(Collected data)
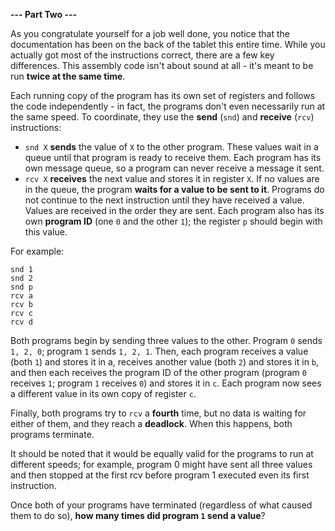 **--- Part Two ---**

As you congratulate yourself for a job well done, you notice that the documentation has been on the back of the tablet this entire time. While you actually got most of the instructions correct, there are a few key differences. This assembly code isn't about sound at all - it's meant to be run **twice at the same time**.

Each running copy of the program has its own set of registers and follows the code independently - in fact, the programs don't even necessarily run at the same speed. To coordinate, they use the **send** (``snd``) and **receive** (``rcv``) instructions:

- ``snd X`` **sends** the value of ``X`` to the other program. These values wait in a queue until that program is ready to receive them. Each program has its own message queue, so a program can never receive a message it sent.
- ``rcv X`` **receives** the next value and stores it in register ``X``. If no values are in the queue, the program **waits for a value to be sent to it**. Programs do not continue to the next instruction until they have received a value. Values are received in the order they are sent.
Each program also has its own **program ID** (one ``0`` and the other ``1``); the register ``p`` should begin with this value.

For example:
```
snd 1
snd 2
snd p
rcv a
rcv b
rcv c
rcv d
```
Both programs begin by sending three values to the other. Program ``0`` sends ``1, 2, 0``; program ``1`` sends ``1, 2, 1``. Then, each program receives a value (both ``1``) and stores it in a, receives another value (both ``2``) and stores it in ``b``, and then each receives the program ID of the other program (program ``0`` receives ``1``; program ``1`` receives ``0``) and stores it in ``c``. Each program now sees a different value in its own copy of register ``c``.

Finally, both programs try to ``rcv`` a **fourth** time, but no data is waiting for either of them, and they reach a **deadlock**. When this happens, both programs terminate.

It should be noted that it would be equally valid for the programs to run at different speeds; for example, program 0 might have sent all three values and then stopped at the first rcv before program 1 executed even its first instruction.

Once both of your programs have terminated (regardless of what caused them to do so), **how many times did program ``1`` send a value**?
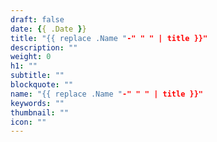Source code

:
 ```yaml
---
draft: false
date: {{ .Date }}
title: "{{ replace .Name "-" " " | title }}"
description: ""
weight: 0
h1: ""
subtitle: ""
blockquote: ""
name: "{{ replace .Name "-" " " | title }}"
keywords: ""
thumbnail: ""
icon: ""
---
```


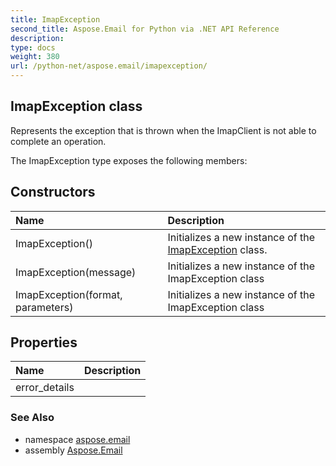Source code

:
 ```yaml
---
title: ImapException
second_title: Aspose.Email for Python via .NET API Reference
description: 
type: docs
weight: 380
url: /python-net/aspose.email/imapexception/
---
```


## ImapException class

Represents the exception that is thrown when the ImapClient is not able to complete an operation.

The ImapException type exposes the following members:
## Constructors
| Name | Description |
| :- | :- |
|ImapException()|Initializes a new instance of the [ImapException](/email/python-net/aspose.email/imapexception/) class.|
|ImapException(message)|Initializes a new instance of the ImapException class|
|ImapException(format, parameters)|Initializes a new instance of the ImapException class|
## Properties
| Name | Description |
| :- | :- |
|error_details|  |

### See Also

* namespace [aspose.email](/email/python-net/aspose.email/)
* assembly [Aspose.Email](/email/python-net/)


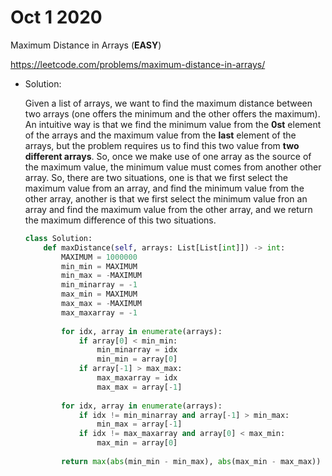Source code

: # Oct 1 2020

Maximum Distance in Arrays (**EASY**)

https://leetcode.com/problems/maximum-distance-in-arrays/


- Solution:

    Given a list of arrays, we want to find the maximum distance between two arrays (one offers the minimum and the other offers the maximum). An intuitive way is that we find the minimum value from the **0st** element of the arrays and the maximum value from the **last** element of the arrays, but the problem requires us to find this two value from **two different arrays**. So, once we make use of one array as the source of the maximum value, the minimum value must comes from another other array. So, there are two situations, one is that we first select the maximum value from an array, and find the minimum value from the other array, another is that we first select the minimum value fron an array and find the maximum value from the other array, and we return the maximum difference of this two situations. 

    ```python
    class Solution:
        def maxDistance(self, arrays: List[List[int]]) -> int:
            MAXIMUM = 1000000
            min_min = MAXIMUM
            min_max = -MAXIMUM
            min_minarray = -1
            max_min = MAXIMUM
            max_max = -MAXIMUM
            max_maxarray = -1
            
            for idx, array in enumerate(arrays):
                if array[0] < min_min:
                    min_minarray = idx
                    min_min = array[0]
                if array[-1] > max_max:
                    max_maxarray = idx
                    max_max = array[-1]
                    
            for idx, array in enumerate(arrays):
                if idx != min_minarray and array[-1] > min_max:
                    min_max = array[-1]
                if idx != max_maxarray and array[0] < max_min:
                    max_min = array[0]
                    
            return max(abs(min_min - min_max), abs(max_min - max_max))
    ```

| Your task |
Which lines of the data contain the word "instance"? Copy each one.

| Solved problem |
|ImapException()|Initializes a new instance of the [ImapException](/email/python-net/aspose.email/imapexception/) class.|
|ImapException(message)|Initializes a new instance of the ImapException class|
|ImapException(format, parameters)|Initializes a new instance of the ImapException class|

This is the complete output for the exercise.